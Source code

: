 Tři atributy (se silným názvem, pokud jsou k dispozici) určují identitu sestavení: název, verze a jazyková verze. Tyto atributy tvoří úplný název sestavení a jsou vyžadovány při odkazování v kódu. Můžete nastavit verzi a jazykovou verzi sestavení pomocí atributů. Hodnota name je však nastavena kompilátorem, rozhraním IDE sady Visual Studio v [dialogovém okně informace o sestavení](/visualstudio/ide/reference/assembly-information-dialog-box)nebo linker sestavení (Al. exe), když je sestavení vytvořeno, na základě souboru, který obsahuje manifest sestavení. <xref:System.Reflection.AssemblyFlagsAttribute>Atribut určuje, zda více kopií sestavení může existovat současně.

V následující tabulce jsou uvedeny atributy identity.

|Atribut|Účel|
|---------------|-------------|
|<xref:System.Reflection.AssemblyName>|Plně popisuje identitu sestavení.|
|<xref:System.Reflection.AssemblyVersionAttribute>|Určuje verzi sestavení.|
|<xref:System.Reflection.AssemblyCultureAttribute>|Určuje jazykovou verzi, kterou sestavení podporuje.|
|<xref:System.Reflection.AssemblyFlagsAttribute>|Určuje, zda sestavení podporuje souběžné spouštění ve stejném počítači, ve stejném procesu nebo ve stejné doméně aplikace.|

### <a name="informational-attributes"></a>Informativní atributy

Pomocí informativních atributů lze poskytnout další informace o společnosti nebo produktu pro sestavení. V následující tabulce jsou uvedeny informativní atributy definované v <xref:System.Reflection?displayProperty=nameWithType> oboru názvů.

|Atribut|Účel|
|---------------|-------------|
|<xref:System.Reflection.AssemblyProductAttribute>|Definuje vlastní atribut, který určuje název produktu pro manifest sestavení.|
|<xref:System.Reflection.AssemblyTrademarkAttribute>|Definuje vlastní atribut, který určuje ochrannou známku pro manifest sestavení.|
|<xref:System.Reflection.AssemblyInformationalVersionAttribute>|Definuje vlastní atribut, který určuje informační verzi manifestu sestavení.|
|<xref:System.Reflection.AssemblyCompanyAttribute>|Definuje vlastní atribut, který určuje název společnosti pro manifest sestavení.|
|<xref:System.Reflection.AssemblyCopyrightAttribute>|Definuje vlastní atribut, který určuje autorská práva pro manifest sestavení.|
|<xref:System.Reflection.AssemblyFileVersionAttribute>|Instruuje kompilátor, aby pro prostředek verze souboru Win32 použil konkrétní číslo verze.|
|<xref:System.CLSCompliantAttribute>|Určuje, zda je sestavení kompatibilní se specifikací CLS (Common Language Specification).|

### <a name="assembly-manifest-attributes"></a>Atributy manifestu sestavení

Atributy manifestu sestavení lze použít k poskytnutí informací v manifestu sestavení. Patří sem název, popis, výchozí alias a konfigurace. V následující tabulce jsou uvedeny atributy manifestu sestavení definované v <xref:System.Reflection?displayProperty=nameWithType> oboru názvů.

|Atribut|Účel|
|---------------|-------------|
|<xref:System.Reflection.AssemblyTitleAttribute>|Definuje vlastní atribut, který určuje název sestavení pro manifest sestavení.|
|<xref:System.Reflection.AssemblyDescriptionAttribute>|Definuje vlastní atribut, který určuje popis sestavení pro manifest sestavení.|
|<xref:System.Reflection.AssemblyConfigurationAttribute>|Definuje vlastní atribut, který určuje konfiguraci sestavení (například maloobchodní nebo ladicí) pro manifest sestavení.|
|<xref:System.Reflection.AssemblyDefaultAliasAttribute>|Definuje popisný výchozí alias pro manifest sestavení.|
+ + + + +
Task requirements:
For each line in the entries that contains the string "následující", make a copy.

The answer:
V následující tabulce jsou uvedeny atributy identity.
Pomocí informativních atributů lze poskytnout další informace o společnosti nebo produktu pro sestavení. V následující tabulce jsou uvedeny informativní atributy definované v <xref:System.Reflection?displayProperty=nameWithType> oboru názvů.
Atributy manifestu sestavení lze použít k poskytnutí informací v manifestu sestavení. Patří sem název, popis, výchozí alias a konfigurace. V následující tabulce jsou uvedeny atributy manifestu sestavení definované v <xref:System.Reflection?displayProperty=nameWithType> oboru názvů.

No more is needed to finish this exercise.